Exercise brief –
In the material below, the required lines run from the one containing "2.CanMovedSpri" through the one containing "regiment units (1/2/3/unlimited)". Copy those lines exactly, ends included, and nothing else.

-------- Data shown

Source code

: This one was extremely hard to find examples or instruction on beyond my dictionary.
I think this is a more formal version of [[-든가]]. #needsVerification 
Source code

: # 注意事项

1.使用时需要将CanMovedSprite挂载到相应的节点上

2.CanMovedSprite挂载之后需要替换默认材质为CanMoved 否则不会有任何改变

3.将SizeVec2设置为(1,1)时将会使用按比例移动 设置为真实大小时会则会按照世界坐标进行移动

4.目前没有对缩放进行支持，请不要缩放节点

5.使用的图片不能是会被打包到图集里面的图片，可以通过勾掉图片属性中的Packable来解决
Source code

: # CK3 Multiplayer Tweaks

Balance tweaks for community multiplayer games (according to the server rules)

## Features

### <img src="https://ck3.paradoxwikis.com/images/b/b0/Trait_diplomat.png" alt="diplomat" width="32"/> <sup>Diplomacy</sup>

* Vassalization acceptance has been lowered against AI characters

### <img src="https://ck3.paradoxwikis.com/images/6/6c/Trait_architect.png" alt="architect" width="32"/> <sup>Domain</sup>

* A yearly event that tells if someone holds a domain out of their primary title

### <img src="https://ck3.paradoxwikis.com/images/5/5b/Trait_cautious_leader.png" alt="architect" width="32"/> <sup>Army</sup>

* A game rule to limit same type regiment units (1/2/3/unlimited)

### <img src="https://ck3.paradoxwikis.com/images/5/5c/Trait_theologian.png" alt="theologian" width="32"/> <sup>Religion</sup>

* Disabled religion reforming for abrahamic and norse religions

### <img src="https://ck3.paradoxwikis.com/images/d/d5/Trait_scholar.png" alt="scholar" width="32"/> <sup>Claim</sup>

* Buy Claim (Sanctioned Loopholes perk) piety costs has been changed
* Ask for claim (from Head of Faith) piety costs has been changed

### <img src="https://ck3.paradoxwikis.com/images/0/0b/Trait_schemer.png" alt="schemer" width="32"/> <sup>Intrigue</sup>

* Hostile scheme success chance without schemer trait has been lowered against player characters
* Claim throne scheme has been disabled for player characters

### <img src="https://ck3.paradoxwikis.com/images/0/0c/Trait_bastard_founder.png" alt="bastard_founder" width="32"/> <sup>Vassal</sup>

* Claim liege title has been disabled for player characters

----------------

Exercise solution –
2.CanMovedSprite挂载之后需要替换默认材质为CanMoved 否则不会有任何改变

3.将SizeVec2设置为(1,1)时将会使用按比例移动 设置为真实大小时会则会按照世界坐标进行移动

4.目前没有对缩放进行支持，请不要缩放节点

5.使用的图片不能是会被打包到图集里面的图片，可以通过勾掉图片属性中的Packable来解决
Source code

: # CK3 Multiplayer Tweaks

Balance tweaks for community multiplayer games (according to the server rules)

## Features

### <img src="https://ck3.paradoxwikis.com/images/b/b0/Trait_diplomat.png" alt="diplomat" width="32"/> <sup>Diplomacy</sup>

* Vassalization acceptance has been lowered against AI characters

### <img src="https://ck3.paradoxwikis.com/images/6/6c/Trait_architect.png" alt="architect" width="32"/> <sup>Domain</sup>

* A yearly event that tells if someone holds a domain out of their primary title

### <img src="https://ck3.paradoxwikis.com/images/5/5b/Trait_cautious_leader.png" alt="architect" width="32"/> <sup>Army</sup>

* A game rule to limit same type regiment units (1/2/3/unlimited)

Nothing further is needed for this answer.